I gol gli valgono la nazionale e la chiamata degli svizzeri dello Young Boys nel 1990: resta in Svizzera tre anni, con un ottimo impatto segnando 32 gol in campionato, arrivando alle spalle di Alexandrov nella classifica cannonieri, e perdendo il campionato ai playoff con l’Aarau, pur essendo lo Young Boys arrivato primo in classifica generale (solo quinto l’Aarau).

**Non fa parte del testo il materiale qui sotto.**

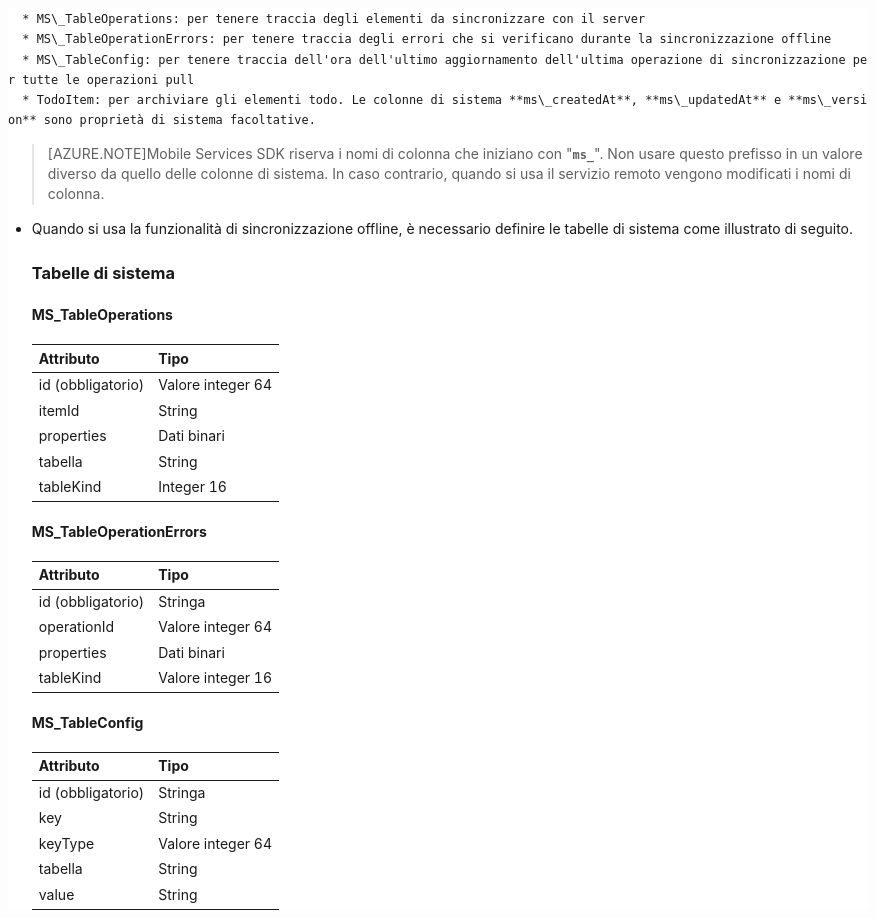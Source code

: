       * MS\_TableOperations: per tenere traccia degli elementi da sincronizzare con il server
      * MS\_TableOperationErrors: per tenere traccia degli errori che si verificano durante la sincronizzazione offline
      * MS\_TableConfig: per tenere traccia dell'ora dell'ultimo aggiornamento dell'ultima operazione di sincronizzazione per tutte le operazioni pull
      * TodoItem: per archiviare gli elementi todo. Le colonne di sistema **ms\_createdAt**, **ms\_updatedAt** e **ms\_version** sono proprietà di sistema facoltative.

>[AZURE.NOTE]Mobile Services SDK riserva i nomi di colonna che iniziano con "**`ms_`**". Non usare questo prefisso in un valore diverso da quello delle colonne di sistema. In caso contrario, quando si usa il servizio remoto vengono modificati i nomi di colonna.

- Quando si usa la funzionalità di sincronizzazione offline, è necessario definire le tabelle di sistema come illustrato di seguito.

    ### Tabelle di sistema

    #### MS\_TableOperations

    | Attributo | Tipo |
    |-------------- |   ------    |
    | id (obbligatorio) | Valore integer 64 |
    | itemId | String |
    | properties | Dati binari |
    | tabella | String |
    | tableKind | Integer 16 |

    #### MS\_TableOperationErrors

    | Attributo | Tipo |
    |-------------- | ----------  |
    | id (obbligatorio) | Stringa |
    | operationId | Valore integer 64 |
    | properties | Dati binari |
    | tableKind | Valore integer 16 |

    #### MS\_TableConfig


    | Attributo | Tipo |
    |-------------- | ----------  |
    | id (obbligatorio) | Stringa |
    | key | String |
    | keyType | Valore integer 64 |
    | tabella | String |
    | value | String |


[Get the sample app]: #get-app
[Review the Core Data model]: #review-core-data
[Review the Mobile Services sync code]: #review-sync
[Change the sync behavior of the app]: #setup-sync
[Test the app]: #test-app
[core-data-1]: ./media/mobile-services-ios-get-started-offline-data/core-data-1.png
[core-data-2]: ./media/mobile-services-ios-get-started-offline-data/core-data-2.png
[core-data-3]: ./media/mobile-services-ios-get-started-offline-data/core-data-3.png
[defining-core-data-main-screen]: ./media/mobile-services-ios-get-started-offline-data/defining-core-data-main-screen.png
[defining-core-data-model-editor]: ./media/mobile-services-ios-get-started-offline-data/defining-core-data-model-editor.png
[defining-core-data-tableoperationerrors-entity]: ./media/mobile-services-ios-get-started-offline-data/defining-core-data-tableoperationerrors-entity.png
[defining-core-data-tableoperations-entity]: ./media/mobile-services-ios-get-started-offline-data/defining-core-data-tableoperations-entity.png
[defining-core-data-tableconfig-entity]: ./media/mobile-services-ios-get-started-offline-data/defining-core-data-tableconfig-entity.png
[defining-core-data-todoitem-entity]: ./media/mobile-services-ios-get-started-offline-data/defining-core-data-todoitem-entity.png
[update-framework-1]: ./media/mobile-services-ios-get-started-offline-data/update-framework-1.png
[update-framework-2]: ./media/mobile-services-ios-get-started-offline-data/update-framework-2.png
[Core Data Model Editor Help]: https://developer.apple.com/library/mac/recipes/xcode_help-core_data_modeling_tool/Articles/about_cd_modeling_tool.html
[Creating an Outlet Connection]: https://developer.apple.com/library/mac/recipes/xcode_help-interface_builder/articles-connections_bindings/CreatingOutlet.html
[Build a User Interface]: https://developer.apple.com/library/mac/documentation/ToolsLanguages/Conceptual/Xcode_Overview/Edit_User_Interfaces/edit_user_interface.html
[Adding a Segue Between Scenes in a Storyboard]: https://developer.apple.com/library/ios/recipes/xcode_help-IB_storyboard/chapters/StoryboardSegue.html#//apple_ref/doc/uid/TP40014225-CH25-SW1
[Adding a Scene to a Storyboard]: https://developer.apple.com/library/ios/recipes/xcode_help-IB_storyboard/chapters/StoryboardScene.html
[Core Data]: https://developer.apple.com/library/ios/documentation/Cocoa/Conceptual/CoreData/cdProgrammingGuide.html
[Download the preview SDK here]: http://aka.ms/Gc6fex
[How to use the Mobile Services client library for iOS]: mobile-services-ios-how-to-use-client-library.md
[Offline iOS Sample]: https://github.com/Azure/mobile-services-samples/tree/master/TodoOffline/iOS/blog20140611
[Mobile Services sample repository on GitHub]: https://github.com/Azure/mobile-services-samples
[Get started with Mobile Services]: mobile-services-ios-get-started.md
[Gestione dei conflitti con il supporto offline per Servizi mobili]: mobile-services-ios-handling-conflicts-offline-data.md
[Soft Delete]: mobile-services-using-soft-delete.md
[eliminazione temporanea]: mobile-services-using-soft-delete.md
[Cloud Cover: Sincronizzazione offline in Servizi mobili di Azure]: http://channel9.msdn.com/Shows/Cloud+Cover/Episode-155-Offline-Storage-with-Donna-Malayeri
[Azure Friday: App con supporto offline in Servizi mobili di Azure]: http://azure.microsoft.com/documentation/videos/azure-mobile-services-offline-enabled-apps-with-donna-malayeri/
[Guida introduttiva per Servizi mobili]: mobile-services-ios-get-started.md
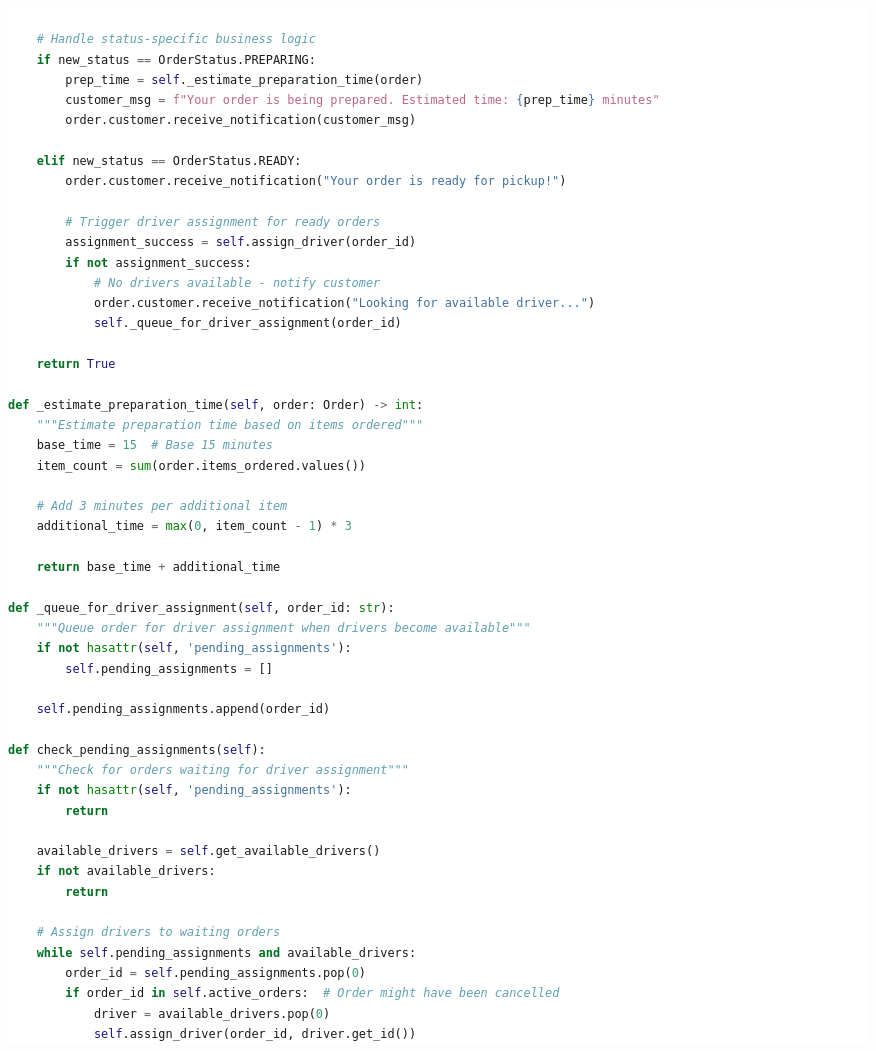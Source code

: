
 ```python

    # Handle status-specific business logic
    if new_status == OrderStatus.PREPARING:
        prep_time = self._estimate_preparation_time(order)
        customer_msg = f"Your order is being prepared. Estimated time: {prep_time} minutes"
        order.customer.receive_notification(customer_msg)

    elif new_status == OrderStatus.READY:
        order.customer.receive_notification("Your order is ready for pickup!")
        
        # Trigger driver assignment for ready orders
        assignment_success = self.assign_driver(order_id)
        if not assignment_success:
            # No drivers available - notify customer
            order.customer.receive_notification("Looking for available driver...")
            self._queue_for_driver_assignment(order_id)

    return True

def _estimate_preparation_time(self, order: Order) -> int:
    """Estimate preparation time based on items ordered"""
    base_time = 15  # Base 15 minutes
    item_count = sum(order.items_ordered.values())
    
    # Add 3 minutes per additional item
    additional_time = max(0, item_count - 1) * 3
    
    return base_time + additional_time

def _queue_for_driver_assignment(self, order_id: str):
    """Queue order for driver assignment when drivers become available"""
    if not hasattr(self, 'pending_assignments'):
        self.pending_assignments = []
    
    self.pending_assignments.append(order_id)

def check_pending_assignments(self):
    """Check for orders waiting for driver assignment"""
    if not hasattr(self, 'pending_assignments'):
        return

    available_drivers = self.get_available_drivers()
    if not available_drivers:
        return

    # Assign drivers to waiting orders
    while self.pending_assignments and available_drivers:
        order_id = self.pending_assignments.pop(0)
        if order_id in self.active_orders:  # Order might have been cancelled
            driver = available_drivers.pop(0)
            self.assign_driver(order_id, driver.get_id())
```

Meno positive sono le esperienze in Germania, con il Duisburg e il Belgio con Lierse, ma è il periodo che coincide con le qualificazioni ai mondiali di Usa ’94. La Norvegia non partecipava a un Mondiale dal 1938, e in un girone di ferro con Inghilterra e Olanda, Mini e compagni riescono a qualificarsi: fondamentale il contributo di Jakobsen con un gol importantissimo alla Turchia e diversi assist per i compagni. Dopo l’esperienza negli Stati Uniti con la Nazionale arriva la nuova chiamata del Rosenborg: una squadra più matura, che non solo vince in patria, ma diverte anche in Europa: in Champions i norvegesi si prendono il lusso, ad esempio, di battere il Milan, e Mini iscrive a curriculum anche un gol al Bernabeu contro il Real, dribblando il portiere Ilgner e dando ai suoi il momentaneo pareggio in una gara che finirà comunque 4 a 1 per gli spagnoli.

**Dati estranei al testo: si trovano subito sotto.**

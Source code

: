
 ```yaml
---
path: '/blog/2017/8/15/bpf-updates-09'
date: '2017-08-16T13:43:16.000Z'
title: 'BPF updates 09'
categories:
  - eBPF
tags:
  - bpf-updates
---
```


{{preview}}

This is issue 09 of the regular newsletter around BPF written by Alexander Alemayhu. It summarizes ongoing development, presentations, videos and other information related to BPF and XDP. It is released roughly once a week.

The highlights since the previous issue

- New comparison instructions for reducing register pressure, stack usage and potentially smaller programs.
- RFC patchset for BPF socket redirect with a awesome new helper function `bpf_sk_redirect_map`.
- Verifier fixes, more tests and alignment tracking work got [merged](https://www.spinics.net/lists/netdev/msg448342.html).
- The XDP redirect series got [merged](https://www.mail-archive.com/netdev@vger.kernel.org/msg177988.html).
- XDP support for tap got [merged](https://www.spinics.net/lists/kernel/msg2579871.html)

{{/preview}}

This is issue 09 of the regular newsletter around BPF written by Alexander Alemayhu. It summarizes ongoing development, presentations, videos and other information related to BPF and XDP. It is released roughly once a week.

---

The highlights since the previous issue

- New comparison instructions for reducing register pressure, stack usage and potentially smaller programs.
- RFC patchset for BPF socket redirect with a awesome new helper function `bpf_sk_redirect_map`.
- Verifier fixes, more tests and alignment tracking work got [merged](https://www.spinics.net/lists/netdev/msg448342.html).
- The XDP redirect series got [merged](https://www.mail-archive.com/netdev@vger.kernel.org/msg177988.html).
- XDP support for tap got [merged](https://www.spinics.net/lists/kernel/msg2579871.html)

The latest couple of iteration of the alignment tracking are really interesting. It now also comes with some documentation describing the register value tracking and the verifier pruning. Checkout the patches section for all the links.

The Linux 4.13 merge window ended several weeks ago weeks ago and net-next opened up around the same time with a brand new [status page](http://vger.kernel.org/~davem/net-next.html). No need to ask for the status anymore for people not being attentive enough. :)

Gli hanno chiesto anche una sorta di tutorial, in patria, su come segnare al Real. Lui ha risposto “È semplice: fatevi fare un assist perfetto da un compagno, fate uscire il portiere del Real un po’ a caso sulla trequarti, dribblatelo e tirate in porta”. Tra gol e assist, Mini diventerà una leggenda per il Rosenborg: sette campionati vinti, oltre 90 gol segnati, trentacinque presenze in Champions League, quattro coppe di Norvegia. Ancora oggi viene citato come esempio, interpellato ogni volta che il Rosenborg è argomento di dibattito, anche perché dopo il ritiro è diventato egli stesso un opinionista tv, sebbene sia ampia la gamma di attività in cui si è cimentato: il golf, ad esempio, ma anche conferenze motivazionali in cui mette la sua esperienza, e in particolare il suo carattere forte e la sua verve a disposizione degli sportivi, per la serie: non serve essere giganti per essere dei grandi. Da quel gol all’Italia sono passati 33 anni, dalla nascita di Mini, invece 59: soffierà le candeline proprio oggi.